DATA IN THIS EXERCISE section start
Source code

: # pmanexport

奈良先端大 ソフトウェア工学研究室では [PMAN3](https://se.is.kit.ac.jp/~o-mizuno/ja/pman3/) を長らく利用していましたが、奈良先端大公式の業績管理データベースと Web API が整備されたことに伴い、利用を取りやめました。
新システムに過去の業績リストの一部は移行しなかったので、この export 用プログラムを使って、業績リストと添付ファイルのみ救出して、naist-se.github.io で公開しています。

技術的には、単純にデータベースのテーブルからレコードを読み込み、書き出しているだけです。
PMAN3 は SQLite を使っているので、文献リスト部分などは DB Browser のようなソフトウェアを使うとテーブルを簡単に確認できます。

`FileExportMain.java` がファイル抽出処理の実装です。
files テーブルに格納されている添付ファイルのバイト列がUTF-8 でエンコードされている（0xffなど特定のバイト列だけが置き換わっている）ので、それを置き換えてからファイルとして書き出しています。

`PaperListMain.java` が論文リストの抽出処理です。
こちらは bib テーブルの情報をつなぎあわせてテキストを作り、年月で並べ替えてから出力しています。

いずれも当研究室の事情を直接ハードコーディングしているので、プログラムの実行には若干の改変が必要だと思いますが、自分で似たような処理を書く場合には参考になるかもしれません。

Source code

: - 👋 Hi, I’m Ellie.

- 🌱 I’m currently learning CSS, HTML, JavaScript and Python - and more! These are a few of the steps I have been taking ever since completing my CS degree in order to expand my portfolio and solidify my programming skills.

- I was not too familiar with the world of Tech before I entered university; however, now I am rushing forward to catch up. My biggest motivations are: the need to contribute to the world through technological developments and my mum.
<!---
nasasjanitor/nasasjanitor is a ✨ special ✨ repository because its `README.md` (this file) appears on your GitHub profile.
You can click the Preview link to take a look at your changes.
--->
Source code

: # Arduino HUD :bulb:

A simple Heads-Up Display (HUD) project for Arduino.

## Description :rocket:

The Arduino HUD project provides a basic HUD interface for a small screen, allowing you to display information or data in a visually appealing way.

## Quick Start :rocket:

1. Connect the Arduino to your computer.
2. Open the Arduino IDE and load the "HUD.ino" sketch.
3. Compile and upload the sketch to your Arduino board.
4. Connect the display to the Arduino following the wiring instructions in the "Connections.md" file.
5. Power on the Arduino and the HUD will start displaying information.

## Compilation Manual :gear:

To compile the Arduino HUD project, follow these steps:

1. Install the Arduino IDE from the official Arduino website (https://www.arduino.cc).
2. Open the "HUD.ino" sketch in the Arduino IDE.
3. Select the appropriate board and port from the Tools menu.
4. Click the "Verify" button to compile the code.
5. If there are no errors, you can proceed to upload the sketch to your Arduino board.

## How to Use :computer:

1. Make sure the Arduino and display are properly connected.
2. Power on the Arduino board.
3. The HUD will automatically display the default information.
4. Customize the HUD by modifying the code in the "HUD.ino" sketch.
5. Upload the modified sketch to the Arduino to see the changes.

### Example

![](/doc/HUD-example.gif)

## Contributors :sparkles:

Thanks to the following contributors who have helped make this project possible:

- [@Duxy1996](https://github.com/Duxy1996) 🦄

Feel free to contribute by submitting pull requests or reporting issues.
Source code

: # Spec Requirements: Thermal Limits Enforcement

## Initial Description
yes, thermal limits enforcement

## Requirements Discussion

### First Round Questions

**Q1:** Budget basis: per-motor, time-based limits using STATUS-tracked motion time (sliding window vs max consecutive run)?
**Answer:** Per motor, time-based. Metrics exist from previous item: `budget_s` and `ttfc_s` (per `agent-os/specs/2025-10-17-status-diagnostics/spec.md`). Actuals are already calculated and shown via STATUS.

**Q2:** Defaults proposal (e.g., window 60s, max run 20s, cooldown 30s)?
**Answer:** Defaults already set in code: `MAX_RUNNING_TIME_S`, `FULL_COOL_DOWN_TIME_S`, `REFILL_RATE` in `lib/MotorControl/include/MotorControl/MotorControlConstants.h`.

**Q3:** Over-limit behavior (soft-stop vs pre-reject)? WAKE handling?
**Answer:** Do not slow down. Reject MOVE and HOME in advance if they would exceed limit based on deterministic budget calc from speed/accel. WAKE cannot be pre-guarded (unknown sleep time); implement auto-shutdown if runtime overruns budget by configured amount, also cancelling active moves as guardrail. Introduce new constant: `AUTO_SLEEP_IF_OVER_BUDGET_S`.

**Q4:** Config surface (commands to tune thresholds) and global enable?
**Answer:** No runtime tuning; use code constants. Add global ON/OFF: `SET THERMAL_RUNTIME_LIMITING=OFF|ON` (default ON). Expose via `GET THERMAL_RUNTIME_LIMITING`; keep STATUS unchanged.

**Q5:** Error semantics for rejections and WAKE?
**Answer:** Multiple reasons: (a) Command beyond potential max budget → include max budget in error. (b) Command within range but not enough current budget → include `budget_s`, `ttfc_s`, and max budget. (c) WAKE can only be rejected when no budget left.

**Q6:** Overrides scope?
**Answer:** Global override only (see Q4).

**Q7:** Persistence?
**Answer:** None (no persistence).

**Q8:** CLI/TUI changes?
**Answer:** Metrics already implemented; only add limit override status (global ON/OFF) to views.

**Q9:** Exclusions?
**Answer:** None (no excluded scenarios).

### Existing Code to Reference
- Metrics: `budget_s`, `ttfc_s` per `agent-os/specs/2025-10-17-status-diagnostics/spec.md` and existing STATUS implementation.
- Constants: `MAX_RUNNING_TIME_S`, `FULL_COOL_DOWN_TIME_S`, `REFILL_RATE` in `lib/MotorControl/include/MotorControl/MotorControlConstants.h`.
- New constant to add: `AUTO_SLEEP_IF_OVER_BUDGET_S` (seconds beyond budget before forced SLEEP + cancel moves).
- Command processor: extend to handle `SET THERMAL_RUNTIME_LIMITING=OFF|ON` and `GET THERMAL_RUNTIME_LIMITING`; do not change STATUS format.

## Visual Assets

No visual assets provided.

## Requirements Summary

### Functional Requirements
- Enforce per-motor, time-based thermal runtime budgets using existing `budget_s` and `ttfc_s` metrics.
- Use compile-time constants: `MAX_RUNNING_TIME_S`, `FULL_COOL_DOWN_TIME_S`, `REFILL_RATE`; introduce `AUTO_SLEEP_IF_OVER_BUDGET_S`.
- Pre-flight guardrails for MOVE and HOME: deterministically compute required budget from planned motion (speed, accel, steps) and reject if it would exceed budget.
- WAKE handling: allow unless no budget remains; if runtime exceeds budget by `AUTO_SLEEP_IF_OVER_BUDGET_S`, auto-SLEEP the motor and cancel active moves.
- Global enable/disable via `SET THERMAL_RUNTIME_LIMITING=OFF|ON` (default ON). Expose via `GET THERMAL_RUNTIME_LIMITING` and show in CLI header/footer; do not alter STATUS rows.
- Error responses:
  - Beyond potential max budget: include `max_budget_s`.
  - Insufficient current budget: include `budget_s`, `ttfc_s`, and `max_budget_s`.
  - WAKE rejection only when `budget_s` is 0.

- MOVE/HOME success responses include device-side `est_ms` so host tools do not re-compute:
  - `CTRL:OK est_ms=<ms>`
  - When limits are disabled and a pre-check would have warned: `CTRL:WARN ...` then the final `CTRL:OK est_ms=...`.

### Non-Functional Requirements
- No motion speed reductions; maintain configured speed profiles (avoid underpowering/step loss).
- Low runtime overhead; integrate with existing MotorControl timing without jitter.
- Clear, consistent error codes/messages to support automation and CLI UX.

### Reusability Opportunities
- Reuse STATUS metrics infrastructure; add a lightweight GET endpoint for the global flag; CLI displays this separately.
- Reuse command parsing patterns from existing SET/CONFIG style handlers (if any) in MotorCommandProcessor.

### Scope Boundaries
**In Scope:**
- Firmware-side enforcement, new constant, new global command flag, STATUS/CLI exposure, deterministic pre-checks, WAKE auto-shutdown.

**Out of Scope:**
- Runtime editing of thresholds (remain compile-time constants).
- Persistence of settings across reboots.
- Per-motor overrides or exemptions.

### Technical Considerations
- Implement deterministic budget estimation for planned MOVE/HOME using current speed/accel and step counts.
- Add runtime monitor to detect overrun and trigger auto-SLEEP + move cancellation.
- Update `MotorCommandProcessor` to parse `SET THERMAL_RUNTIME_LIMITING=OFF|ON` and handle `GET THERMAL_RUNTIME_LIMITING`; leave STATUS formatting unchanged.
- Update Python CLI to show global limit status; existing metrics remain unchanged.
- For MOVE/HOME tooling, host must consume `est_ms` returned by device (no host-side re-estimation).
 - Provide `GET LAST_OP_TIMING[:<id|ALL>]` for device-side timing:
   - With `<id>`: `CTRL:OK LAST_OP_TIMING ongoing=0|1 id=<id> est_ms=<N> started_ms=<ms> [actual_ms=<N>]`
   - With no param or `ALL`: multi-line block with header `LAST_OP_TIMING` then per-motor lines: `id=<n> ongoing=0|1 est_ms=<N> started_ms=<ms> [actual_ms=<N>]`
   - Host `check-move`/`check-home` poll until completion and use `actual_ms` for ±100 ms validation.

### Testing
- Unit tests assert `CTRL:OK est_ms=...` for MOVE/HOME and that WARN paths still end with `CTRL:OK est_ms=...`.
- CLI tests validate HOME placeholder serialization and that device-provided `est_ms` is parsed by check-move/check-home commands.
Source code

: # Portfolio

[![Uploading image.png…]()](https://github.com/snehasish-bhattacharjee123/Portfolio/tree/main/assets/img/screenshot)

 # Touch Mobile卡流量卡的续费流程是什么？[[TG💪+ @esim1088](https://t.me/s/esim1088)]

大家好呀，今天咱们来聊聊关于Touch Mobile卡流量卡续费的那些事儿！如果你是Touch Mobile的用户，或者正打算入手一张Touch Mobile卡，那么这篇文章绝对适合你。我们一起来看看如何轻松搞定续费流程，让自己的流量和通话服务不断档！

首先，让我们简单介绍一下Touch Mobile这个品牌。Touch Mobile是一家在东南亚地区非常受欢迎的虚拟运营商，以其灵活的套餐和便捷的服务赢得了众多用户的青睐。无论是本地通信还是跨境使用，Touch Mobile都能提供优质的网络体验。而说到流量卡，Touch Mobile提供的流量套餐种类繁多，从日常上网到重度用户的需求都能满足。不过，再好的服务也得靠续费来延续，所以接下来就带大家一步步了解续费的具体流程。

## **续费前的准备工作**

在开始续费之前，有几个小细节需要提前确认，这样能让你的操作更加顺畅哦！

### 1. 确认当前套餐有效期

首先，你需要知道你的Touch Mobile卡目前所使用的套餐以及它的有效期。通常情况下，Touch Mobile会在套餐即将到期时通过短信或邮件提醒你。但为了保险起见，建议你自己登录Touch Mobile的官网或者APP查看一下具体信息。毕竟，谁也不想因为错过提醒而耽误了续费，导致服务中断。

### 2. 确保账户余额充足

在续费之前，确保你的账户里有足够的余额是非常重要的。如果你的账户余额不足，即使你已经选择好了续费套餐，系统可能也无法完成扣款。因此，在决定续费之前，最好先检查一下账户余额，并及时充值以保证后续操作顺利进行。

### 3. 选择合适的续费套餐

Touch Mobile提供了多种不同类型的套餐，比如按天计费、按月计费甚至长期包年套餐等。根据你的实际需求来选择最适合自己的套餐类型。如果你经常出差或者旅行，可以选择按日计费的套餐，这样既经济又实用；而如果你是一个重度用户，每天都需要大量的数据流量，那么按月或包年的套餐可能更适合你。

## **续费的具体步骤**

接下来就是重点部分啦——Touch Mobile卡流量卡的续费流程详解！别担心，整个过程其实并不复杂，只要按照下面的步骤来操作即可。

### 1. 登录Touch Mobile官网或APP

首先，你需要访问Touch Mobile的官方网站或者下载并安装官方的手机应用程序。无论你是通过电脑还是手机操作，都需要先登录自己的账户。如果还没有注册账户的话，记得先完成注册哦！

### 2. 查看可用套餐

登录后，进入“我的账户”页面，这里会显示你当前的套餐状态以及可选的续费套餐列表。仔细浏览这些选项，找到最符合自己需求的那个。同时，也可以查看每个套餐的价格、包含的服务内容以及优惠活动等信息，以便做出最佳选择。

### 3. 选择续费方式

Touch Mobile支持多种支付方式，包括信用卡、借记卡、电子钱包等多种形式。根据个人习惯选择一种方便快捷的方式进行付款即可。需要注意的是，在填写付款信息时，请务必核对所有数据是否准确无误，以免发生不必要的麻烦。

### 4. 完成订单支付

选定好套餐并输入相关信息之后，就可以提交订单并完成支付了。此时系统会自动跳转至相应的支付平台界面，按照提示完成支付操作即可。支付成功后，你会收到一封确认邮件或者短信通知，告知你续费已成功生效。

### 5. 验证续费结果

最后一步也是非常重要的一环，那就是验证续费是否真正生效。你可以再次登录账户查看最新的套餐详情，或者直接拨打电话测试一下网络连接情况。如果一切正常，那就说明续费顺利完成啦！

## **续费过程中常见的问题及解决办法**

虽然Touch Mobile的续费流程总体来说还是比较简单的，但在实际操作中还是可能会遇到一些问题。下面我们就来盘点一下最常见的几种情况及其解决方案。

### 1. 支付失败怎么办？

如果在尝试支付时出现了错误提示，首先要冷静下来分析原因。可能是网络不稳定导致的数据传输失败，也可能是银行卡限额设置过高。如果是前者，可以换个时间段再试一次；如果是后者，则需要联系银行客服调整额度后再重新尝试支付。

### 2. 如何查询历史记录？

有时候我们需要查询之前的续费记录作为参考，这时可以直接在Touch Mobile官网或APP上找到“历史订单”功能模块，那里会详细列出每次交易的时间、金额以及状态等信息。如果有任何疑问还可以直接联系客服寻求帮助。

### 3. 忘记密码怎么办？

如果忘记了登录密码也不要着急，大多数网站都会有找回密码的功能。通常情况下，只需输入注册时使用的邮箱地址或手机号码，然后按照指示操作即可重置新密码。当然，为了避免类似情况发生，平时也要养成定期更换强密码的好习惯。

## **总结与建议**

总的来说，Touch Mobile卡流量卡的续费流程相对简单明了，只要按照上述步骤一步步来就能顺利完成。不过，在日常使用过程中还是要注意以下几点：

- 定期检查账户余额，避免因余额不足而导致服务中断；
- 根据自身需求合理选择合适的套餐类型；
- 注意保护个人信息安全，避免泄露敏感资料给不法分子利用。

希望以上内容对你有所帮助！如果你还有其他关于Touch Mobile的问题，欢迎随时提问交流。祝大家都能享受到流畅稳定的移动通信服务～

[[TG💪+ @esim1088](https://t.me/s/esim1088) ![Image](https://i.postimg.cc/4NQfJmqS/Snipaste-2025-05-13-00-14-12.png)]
DATA IN THIS EXERCISE section end
▸ **WORK REQUIRED**: Write out only those lines that fall between the one containing "- 定期检查账户余额，避免因余额不足而导致服务中断；" and the end of the entries, the first and last included, exactly as they read.

▸ **ANSWER SPACE**:
- 定期检查账户余额，避免因余额不足而导致服务中断；
- 根据自身需求合理选择合适的套餐类型；
- 注意保护个人信息安全，避免泄露敏感资料给不法分子利用。

希望以上内容对你有所帮助！如果你还有其他关于Touch Mobile的问题，欢迎随时提问交流。祝大家都能享受到流畅稳定的移动通信服务～

[[TG💪+ @esim1088](https://t.me/s/esim1088) ![Image](https://i.postimg.cc/4NQfJmqS/Snipaste-2025-05-13-00-14-12.png)]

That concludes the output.